Black Swan or Ugly Duckling?

Last Thursday, I gave a speech at Ignite Chicago on the relevance of "black swan" events on entrepreneurship. I had originally been asked to talk on fundraising.  However, after a compelling talk by Steve Jurvetson on our monthly network partners call, I made an audible at the line.  So, thanks to Steve for inspiration and content here.
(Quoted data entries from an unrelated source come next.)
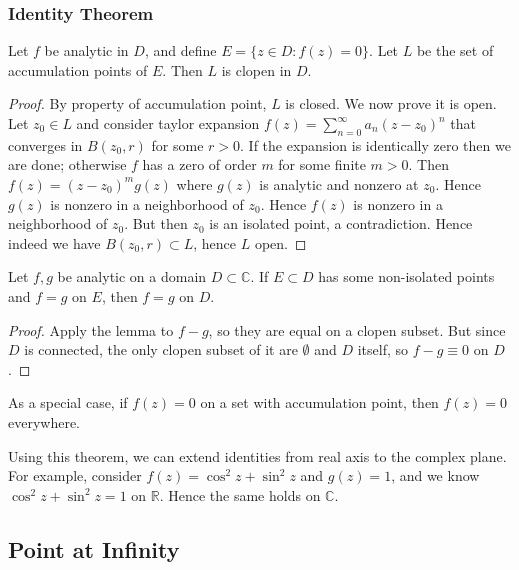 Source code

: \subsubsection{Identity Theorem}
\begin{lemma}
	Let $f$ be analytic in $D$, and define $E = \{z \in D: f(z) = 0\} $. Let $L$ be the set of accumulation points of $E$. Then $L$ is clopen in $D$.
\end{lemma}
\begin{proof}
	By property of accumulation point, $L$ is closed. We now prove it is open. Let $z_0 \in L$ and consider taylor expansion $f(z) = \sum_{n=0}^{\infty} a_n (z-z_0)^n$ that converges in $B(z_0, r)$ for some $r>0$. If the expansion is identically zero then we are done; otherwise $f$ has a zero of order $m$ for some finite $m>0$. Then $f(z) = (z-z_0)^m g(z)$ where $g(z)$ is analytic and nonzero at $z_0$. Hence $g(z)$ is nonzero in a neighborhood of $z_0$. Hence $f(z)$ is nonzero in a neighborhood of $z_0$. But then $z_0$ is an isolated point, a contradiction. Hence indeed we have  $B(z_0, r) \subset L$, hence $L$ open.
\end{proof}

\begin{theorem}
	Let $f, g$ be analytic on a domain $D \subset \mathbb{C}$. If $E \subset D$ has some non-isolated points and $f = g$ on $E$, then $f = g$ on $D$.
\end{theorem}
\begin{proof}
	Apply the lemma to $f-g$, so they are equal on a clopen subset. But since $D$ is connected, the only clopen subset of it are $\emptyset $ and $D$ itself, so $f-g \equiv 0$ on $D$.
\end{proof}

\begin{example}
	As a special case, if $f(z) = 0$ on a set with accumulation point, then $f(z) = 0$ everywhere.
\end{example}
\begin{example}
	Using this theorem, we can extend identities from real axis to the complex plane. For example, consider $f(z) = \cos^2 z + \sin^2 z$ and $g(z) = 1$, and we know $\cos^2 z + \sin^2 z = 1$ on $\mathbb{R}$. Hence the same holds on $\mathbb{C}$.
\end{example}

\subsection{Point at Infinity}

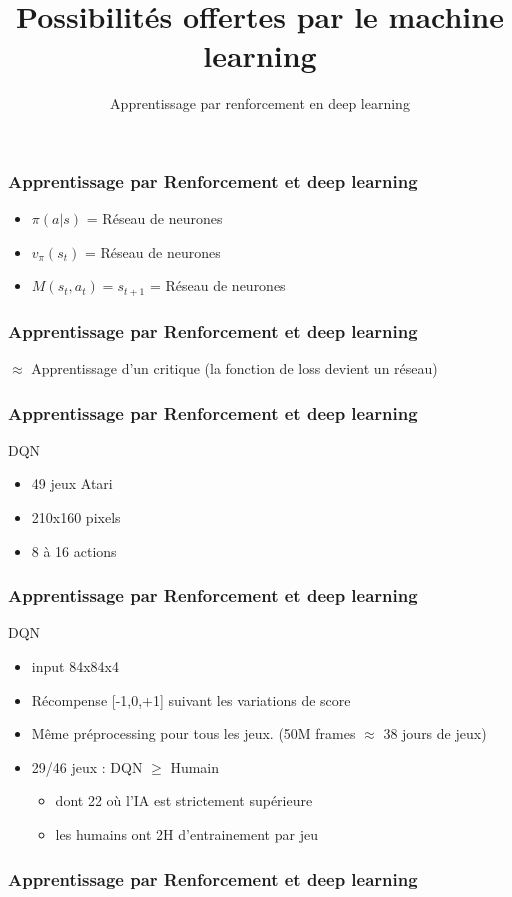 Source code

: \documentclass{formation}
\title{Possibilités offertes par le machine learning}
\subtitle{Apprentissage par renforcement en deep learning}
\begin{document}
\maketitle

\begin{frame}
  \frametitle{Apprentissage par Renforcement et deep learning}
  \begin{itemize}
  \item \textbf{$\pi(a | s)$} = Réseau de neurones
  \item \textbf{$v_{\pi}(s_t)$} = Réseau de neurones
  \item \textbf{$M(s_t,a_t)=s_{t+1}$} = Réseau de neurones
  \end{itemize}
\end{frame}

\begin{frame}
  \frametitle{Apprentissage par Renforcement et deep learning}
  $\approx$ Apprentissage d'un critique (la fonction de loss devient un réseau)
\end{frame}

\begin{frame}
  \frametitle{Apprentissage par Renforcement et deep learning}
  DQN
  \begin{itemize}
  \item 49 jeux Atari
  \item 210x160 pixels
  \item 8 à 16 actions
  \end{itemize}
\end{frame}

\begin{frame}
  \frametitle{Apprentissage par Renforcement et deep learning}
  DQN
  \begin{itemize}
  \item input 84x84x4
  \item Récompense [-1,0,+1] suivant les variations de score
  \item Même préprocessing pour tous les jeux. (50M frames $\approx$ 38 jours de jeux)
  \item 29/46 jeux : DQN $\geq$ Humain
    \begin{itemize}
    \item dont 22 où l'IA est strictement supérieure
    \item les humains ont 2H d'entrainement par jeu
    \end{itemize}
  \end{itemize}
\end{frame}

\begin{frame}
  \href{https://cs.stanford.edu/people/karpathy/reinforcejs/gridworld_td.html}{}
\end{frame}

\begin{frame}
  \frametitle{Apprentissage par Renforcement et deep learning}
  \href{https://www.youtube.com/watch?v=lcVg9hVya-c}{}
\end{frame}
\end{document}

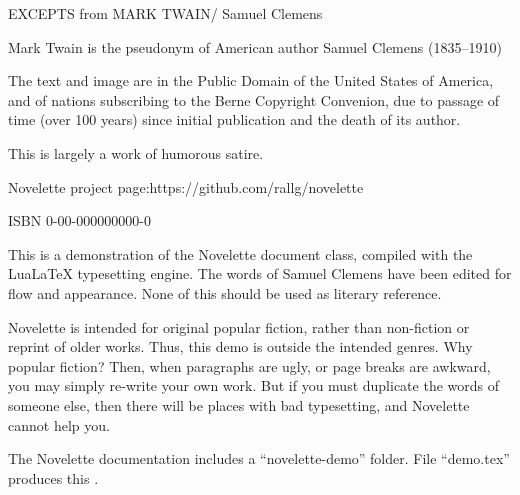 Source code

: \documentclass[../demo.tex]{novelettesubdoc}
\begin{document}
\begin{fullpage} %
\null\null\null\null\null %
\null\null\null %
\vfill %
\end{fullpage}

\begin{copyrightpage}
\vfill %
EXCEPTS from MARK TWAIN\br/ Samuel Clemens\par
Mark Twain is the pseudonym of American\br
author Samuel Clemens (1835--1910)\par
The text and image are in the Public Domain\br
of the United States of America, and of nations\br
subscribing to the Berne Copyright Convenion,\br
due to passage of time (over 100 years) since\br
initial publication and the death of its author.\par
This is largely a work of humorous satire.\par
Novelette project page:\br https://github.com/rallg/novelette\par
ISBN 0-00-000000000-0\par
\end{copyrightpage}


\begin{fullpage} %
\begin{upperpage}
\null\null\null\null %
\null\null %
\end{upperpage}
\begin{blockindent}[2,2]
This is a demonstration of the Novelette document
class, compiled with the LuaLaTeX typesetting engine.
The words of Samuel Clemens have been edited for flow and appearance.
None of this should be used as literary reference.\par
\forceindent Novelette is intended for original popular fiction, rather than
non-fiction or reprint of older works. Thus, this demo is outside the intended
genres. Why  popular fiction? Then, when paragraphs are ugly,
or page breaks are awkward, you may simply re-write your own work.
But if you must duplicate the words of someone else, then there will be places
with bad typesetting, and Novelette cannot help you.\par 
\forceindent The Novelette documentation includes a ``novelette-demo'' folder.
File ``demo.tex'' produces this .\par
\end{blockindent}
\end{fullpage}


\blankpage %
\end{document}
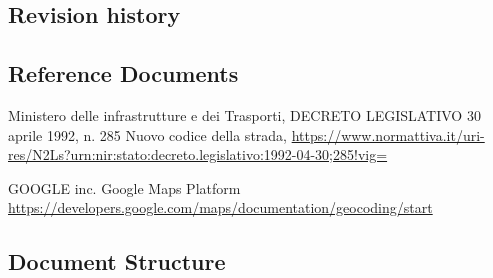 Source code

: \subsection{Revision history}


\subsection{Reference Documents}
\begin{thebibliography}{00}

 Ministero delle infrastrutture e dei Trasporti, DECRETO LEGISLATIVO 30 aprile 1992, n. 285 Nuovo codice della strada, \url{https://www.normattiva.it/uri-res/N2Ls?urn:nir:stato:decreto.legislativo:1992-04-30;285!vig=}

 GOOGLE inc. Google Maps Platform \url{https://developers.google.com/maps/documentation/geocoding/start}



\end{thebibliography}


\subsection{Document Structure}
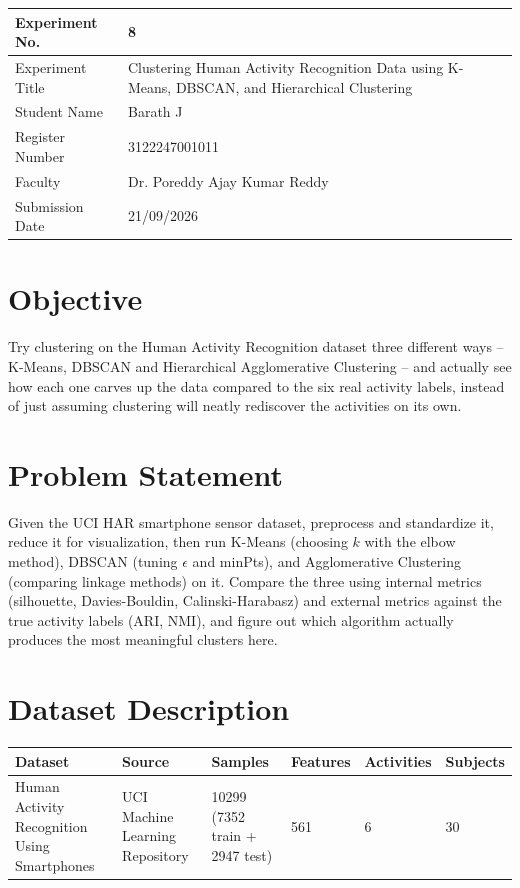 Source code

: \documentclass[12pt,a4paper]{article}
\begin{document}
\begin{tabular}{|p{4cm}|p{11cm}|}
\hline
Experiment No. & 8 \\ \hline
Experiment Title & Clustering Human Activity Recognition Data using K-Means, DBSCAN, and Hierarchical
Clustering\footnotemark \\ \hline
Student Name & Barath J \\ \hline
Register Number & 3122247001011 \\ \hline
Faculty & Dr. Poreddy Ajay Kumar Reddy \\ \hline
Submission Date & 21/09/2026 \\ \hline
\end{tabular}

\section{Objective}
Try clustering on the Human Activity Recognition dataset three different ways -- K-Means, DBSCAN and
Hierarchical Agglomerative Clustering -- and actually see how each one carves up the data compared to
the six real activity labels, instead of just assuming clustering will neatly rediscover the activities
on its own.

\section{Problem Statement}
Given the UCI HAR smartphone sensor dataset, preprocess and standardize it, reduce it for
visualization, then run K-Means (choosing $k$ with the elbow method), DBSCAN (tuning $\epsilon$ and
minPts), and Agglomerative Clustering (comparing linkage methods) on it. Compare the three using
internal metrics (silhouette, Davies-Bouldin, Calinski-Harabasz) and external metrics against the true
activity labels (ARI, NMI), and figure out which algorithm actually produces the most meaningful
clusters here.

\section{Dataset Description}
\begin{longtable}{|p{3.5cm}|p{4cm}|p{1.6cm}|p{1.8cm}|p{2cm}|p{2.2cm}|}
\hline
\textbf{Dataset} & \textbf{Source} & \textbf{Samples} & \textbf{Features} & \textbf{Activities} & \textbf{Subjects} \\ \hline
Human Activity Recognition Using Smartphones & UCI Machine Learning Repository & 10299 (7352 train +
2947 test) & 561 & 6 & 30 \\ \hline
\end{longtable}
\end{document}
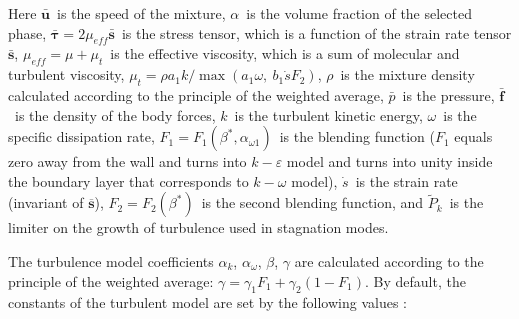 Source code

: \documentclass[applsci,article,submit,moreauthors,pdftex]{Definitions/mdpi}
\begin{document}
Here $\bar{\boldsymbol{u}}$~is the speed of the mixture, $\alpha$~is the volume fraction of the selected phase, $\bar{\boldsymbol{\tau}} = 2 \mu_{eff} \bar{\boldsymbol{s}}$~is the stress tensor, which is a function of the strain rate tensor $\bar{\boldsymbol{s}}$, $\mu_{eff} = \mu + \mu_t$~is the effective viscosity, which is a sum of molecular and turbulent viscosity, $\mu_t = \rho a_1 k / \max(a_1 \omega, \ b_1 \dot{s} F_2)$, $\rho$~is the mixture density calculated according to the principle of the weighted average, $\bar{p}$~is the pressure, $\bar{\boldsymbol{f}}$~is the density of the body forces, $k$~is the turbulent kinetic energy, $\omega$~is the specific dissipation rate, $F_1 = F_1(\beta^*, \alpha_{\omega 1})$~is the blending function ($F_1$ equals zero away from the wall and turns into $k-\varepsilon$ model and turns into unity inside the boundary layer that corresponds to $k-\omega$ model), $\dot{s}$~is the strain rate (invariant of $\overline{\boldsymbol{s}}$), $F_2 = F_2(\beta^*)$~is the second blending function, and $\widetilde{P}_k$~is the limiter on the growth of turbulence used in stagnation modes.

The turbulence model coefficients $\alpha_k$, $\alpha_\omega$, $\beta$, $\gamma$ are calculated according to the principle of the weighted average: $\gamma = \gamma_1 F_1 + \gamma_2 (1 - F_1)$. By default, the constants of the turbulent model are set by the following values \cite{LaunderSpalding1974, Tahry1983, LaunderMorseRodiSpaldiug1972}:
\end{document}
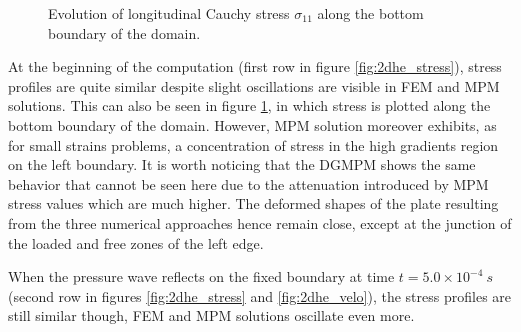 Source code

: \begin{figure}[h!]
  \centering
  
  \caption{Evolution of longitudinal Cauchy stress $\sigma_{11}$ along the bottom boundary of the domain.}
  \label{fig:he_lineplots_stress}
\end{figure}
At the beginning of the computation (first row in figure \ref{fig:2dhe_stress}), stress profiles are quite similar despite slight oscillations are visible in FEM and MPM solutions.
This can also be seen in figure \ref{fig:he_lineplots_stress}, in which stress is plotted along the bottom boundary of the domain.
However, MPM solution moreover exhibits, as for small strains problems, a concentration of stress in the high gradients region on the left boundary.
It is worth noticing that the DGMPM shows the same behavior that cannot be seen here due to the attenuation introduced by MPM stress values which are much higher.
The deformed shapes of the plate resulting from the three numerical approaches hence remain close, except at the junction of the loaded and free zones of the left edge.

When the pressure wave reflects on the fixed boundary at time $t=5.0\times 10^{-4}\:s$ (second row in figures \ref{fig:2dhe_stress} and \ref{fig:2dhe_velo}), the stress profiles are still similar though, FEM and MPM solutions oscillate even more.

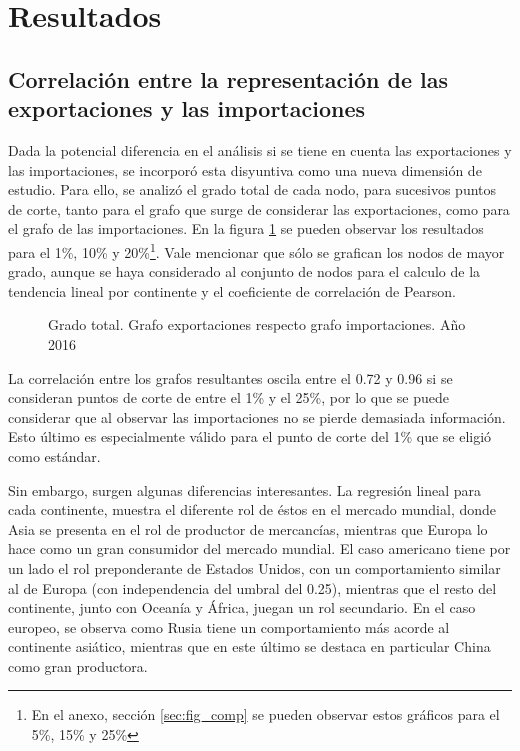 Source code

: \documentclass[class=article, crop=false]{standalone}
\begin{document}
\section{Resultados}\label{sec:c2resultados}


\subsection{Correlación entre la representación de las exportaciones y las importaciones}

Dada la potencial diferencia en el análisis si se tiene en cuenta las exportaciones y las importaciones, se incorporó esta disyuntiva como una nueva dimensión de estudio. Para ello, se analizó el grado total de cada nodo, para sucesivos puntos de corte, tanto para el grafo que surge de considerar las exportaciones, como para el grafo de las importaciones. En la figura \ref{fig:corr} se pueden observar los resultados para el 1\%, 10\% y 20\%\footnote{En el anexo, sección \ref{sec:fig_comp} se pueden observar estos gráficos para el 5\%, 15\% y 25\%}. Vale mencionar que sólo se grafican los nodos de mayor grado, aunque se haya considerado al conjunto de nodos para el calculo de la tendencia lineal por continente y el coeficiente de correlación de Pearson.


\begin{figure}
\centering
{}
\caption{Grado total. Grafo exportaciones respecto grafo importaciones. Año 2016}
\label{fig:corr}
\end{figure}


La correlación entre los grafos resultantes oscila entre el 0.72 y 0.96 si se consideran puntos de corte de entre el 1\% y el 25\%, por lo que se puede considerar que al observar las importaciones no se pierde demasiada información. Esto último es especialmente válido para el punto de corte del 1\% que se eligió como estándar. 

Sin embargo, surgen algunas diferencias interesantes. La regresión lineal para cada continente, muestra el diferente rol de éstos en el mercado mundial, donde Asia se presenta en el rol de productor de mercancías, mientras que Europa lo hace como un gran consumidor del mercado mundial. El caso americano tiene por un lado el rol preponderante de Estados Unidos, con un comportamiento similar al de Europa (con independencia del umbral del 0.25), mientras que el resto del continente, junto con Oceanía y África, juegan un rol secundario. En el caso europeo, se observa como Rusia tiene un comportamiento más acorde al continente asiático, mientras que en este último se destaca en particular China como gran productora.      
\end{document}
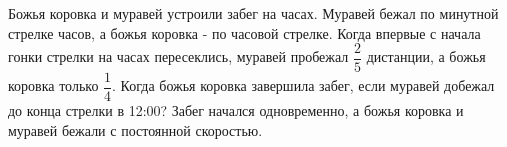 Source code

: \hspace{3mm}


 Божья коровка и муравей устроили забег на часах. Муравей бежал по минутной стрелке часов, а божья коровка - по часовой стрелке. Когда впервые с начала гонки стрелки на часах пересеклись, муравей пробежал $\dfrac{2}{5}$ дистанции, а божья коровка только $\dfrac{1}{4}$. Когда божья коровка завершила забег, если муравей добежал до конца стрелки в 12:00? Забег начался одновременно, а божья коровка и муравей бежали с постоянной скоростью.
A lot has been written on "black swan" events since Nassim Taleb’s book, The Black Swan: The Impact of the Highly Improbable. In my mind, there  is some overlap with this and chaos theory & non-linear systems. I have attached my presentation if anyone is interested Download 2007_12ignite_blackswan.ppt

Quick points:
— a Black Swan is 1) a rare event, 2) with high impact, 3) that is hard to predict (pattern attributed post event)
    * examples include 9/11, stock market crashes, discoveries like Penicillin, start-ups (eBay, etc)
— most of mankind’s development has been driven by black swans (unstructured randomness)
— black swans key in driving big entrepreneurial successes (payoff inverse to predictability)

When this is coupled with the Law of Accelerating Returns (Ray Kurzweil’s book, The Singularity Is Near: When Humans Transcend Biology), you realize that the opportunity for entrepreneurs continues to grow exponentially. As technology improves non-linearly, this means we will experience as much change in the next 20 years as we have over the past 100. Buckle up…

2 thoughts on “Black Swan or Ugly Duckling?

  1. Matt, great post and presentation. I’ve been focusing on this for a little while now and have posted some initial observations here ( and am working on practical approaches for investors to get better at working with and creating ‘black swans’. Ideas exchange welcome… michael at igniter dot com. Cheers.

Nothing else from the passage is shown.